Parasite Deep Read online




  PARASITE DEEP

  Shane McKenzie

  Copyright 2014 by Shane McKenzie

  PROLOGUE

  “Where…where are you going? What did Cheri say on the phone? Goddamn it, Pete, talk to me!”

  Grace grabbed hold of Pete’s arm and tried to pull him back into the house again, and this time, he shoved her in the middle of the chest with both hands, harder than he meant to. She didn’t even stumble back, but hit the ground almost instantly, her housedress pulled up to mid-thigh so Pete could see the frayed white cloth of her Hanes panties.

  “Mommy!” Aaron tossed his Hot Wheels aside, nearly tripping over the plastic highway Pete had bought him for his last birthday. The boy wrapped his arms over his mother’s neck, scowled up at Pete. “Don’t do that, Daddy. Don’t do that to Mommy.”

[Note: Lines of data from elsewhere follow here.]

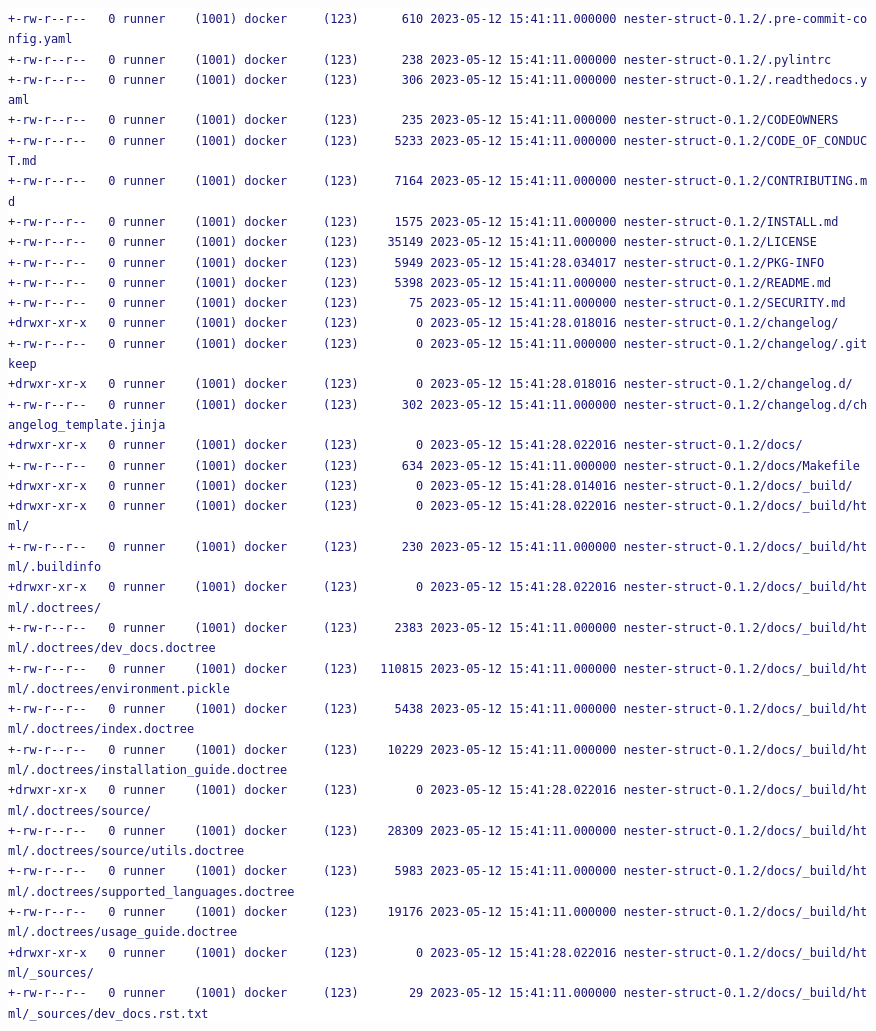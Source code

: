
 ```diff
+-rw-r--r--   0 runner    (1001) docker     (123)      610 2023-05-12 15:41:11.000000 nester-struct-0.1.2/.pre-commit-config.yaml
+-rw-r--r--   0 runner    (1001) docker     (123)      238 2023-05-12 15:41:11.000000 nester-struct-0.1.2/.pylintrc
+-rw-r--r--   0 runner    (1001) docker     (123)      306 2023-05-12 15:41:11.000000 nester-struct-0.1.2/.readthedocs.yaml
+-rw-r--r--   0 runner    (1001) docker     (123)      235 2023-05-12 15:41:11.000000 nester-struct-0.1.2/CODEOWNERS
+-rw-r--r--   0 runner    (1001) docker     (123)     5233 2023-05-12 15:41:11.000000 nester-struct-0.1.2/CODE_OF_CONDUCT.md
+-rw-r--r--   0 runner    (1001) docker     (123)     7164 2023-05-12 15:41:11.000000 nester-struct-0.1.2/CONTRIBUTING.md
+-rw-r--r--   0 runner    (1001) docker     (123)     1575 2023-05-12 15:41:11.000000 nester-struct-0.1.2/INSTALL.md
+-rw-r--r--   0 runner    (1001) docker     (123)    35149 2023-05-12 15:41:11.000000 nester-struct-0.1.2/LICENSE
+-rw-r--r--   0 runner    (1001) docker     (123)     5949 2023-05-12 15:41:28.034017 nester-struct-0.1.2/PKG-INFO
+-rw-r--r--   0 runner    (1001) docker     (123)     5398 2023-05-12 15:41:11.000000 nester-struct-0.1.2/README.md
+-rw-r--r--   0 runner    (1001) docker     (123)       75 2023-05-12 15:41:11.000000 nester-struct-0.1.2/SECURITY.md
+drwxr-xr-x   0 runner    (1001) docker     (123)        0 2023-05-12 15:41:28.018016 nester-struct-0.1.2/changelog/
+-rw-r--r--   0 runner    (1001) docker     (123)        0 2023-05-12 15:41:11.000000 nester-struct-0.1.2/changelog/.gitkeep
+drwxr-xr-x   0 runner    (1001) docker     (123)        0 2023-05-12 15:41:28.018016 nester-struct-0.1.2/changelog.d/
+-rw-r--r--   0 runner    (1001) docker     (123)      302 2023-05-12 15:41:11.000000 nester-struct-0.1.2/changelog.d/changelog_template.jinja
+drwxr-xr-x   0 runner    (1001) docker     (123)        0 2023-05-12 15:41:28.022016 nester-struct-0.1.2/docs/
+-rw-r--r--   0 runner    (1001) docker     (123)      634 2023-05-12 15:41:11.000000 nester-struct-0.1.2/docs/Makefile
+drwxr-xr-x   0 runner    (1001) docker     (123)        0 2023-05-12 15:41:28.014016 nester-struct-0.1.2/docs/_build/
+drwxr-xr-x   0 runner    (1001) docker     (123)        0 2023-05-12 15:41:28.022016 nester-struct-0.1.2/docs/_build/html/
+-rw-r--r--   0 runner    (1001) docker     (123)      230 2023-05-12 15:41:11.000000 nester-struct-0.1.2/docs/_build/html/.buildinfo
+drwxr-xr-x   0 runner    (1001) docker     (123)        0 2023-05-12 15:41:28.022016 nester-struct-0.1.2/docs/_build/html/.doctrees/
+-rw-r--r--   0 runner    (1001) docker     (123)     2383 2023-05-12 15:41:11.000000 nester-struct-0.1.2/docs/_build/html/.doctrees/dev_docs.doctree
+-rw-r--r--   0 runner    (1001) docker     (123)   110815 2023-05-12 15:41:11.000000 nester-struct-0.1.2/docs/_build/html/.doctrees/environment.pickle
+-rw-r--r--   0 runner    (1001) docker     (123)     5438 2023-05-12 15:41:11.000000 nester-struct-0.1.2/docs/_build/html/.doctrees/index.doctree
+-rw-r--r--   0 runner    (1001) docker     (123)    10229 2023-05-12 15:41:11.000000 nester-struct-0.1.2/docs/_build/html/.doctrees/installation_guide.doctree
+drwxr-xr-x   0 runner    (1001) docker     (123)        0 2023-05-12 15:41:28.022016 nester-struct-0.1.2/docs/_build/html/.doctrees/source/
+-rw-r--r--   0 runner    (1001) docker     (123)    28309 2023-05-12 15:41:11.000000 nester-struct-0.1.2/docs/_build/html/.doctrees/source/utils.doctree
+-rw-r--r--   0 runner    (1001) docker     (123)     5983 2023-05-12 15:41:11.000000 nester-struct-0.1.2/docs/_build/html/.doctrees/supported_languages.doctree
+-rw-r--r--   0 runner    (1001) docker     (123)    19176 2023-05-12 15:41:11.000000 nester-struct-0.1.2/docs/_build/html/.doctrees/usage_guide.doctree
+drwxr-xr-x   0 runner    (1001) docker     (123)        0 2023-05-12 15:41:28.022016 nester-struct-0.1.2/docs/_build/html/_sources/
+-rw-r--r--   0 runner    (1001) docker     (123)       29 2023-05-12 15:41:11.000000 nester-struct-0.1.2/docs/_build/html/_sources/dev_docs.rst.txt
```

  In that moment, Pete had forgotten about the phone call from his sister-in-law. Just for a split hair second. Instead, he was proud of his boy for standing up to him, for protecting his mother. A smile nearly crept onto Pete’s mouth, but the muscles in his face seemed to be locked in paralysis.

  Grace looked up at him with wide, watery eyes. The fall didn’t seem to hurt her much physically, but the way she was looking up at him, Pete knew he had hurt her feelings, damn near snapped them in two. But instead of crying or yelling at him, she put her hands together, rose up to her knees with Aaron still hanging on to her.

  “Don’t go, Pete. Don’t. Stay here with us.” Grace’s eyes swung to the shattered phone lying in pieces on the living room floor, a tiny dent in the drywall above it. “What’d Cheri say? Pete, what’s goin’ on? What’s happened?”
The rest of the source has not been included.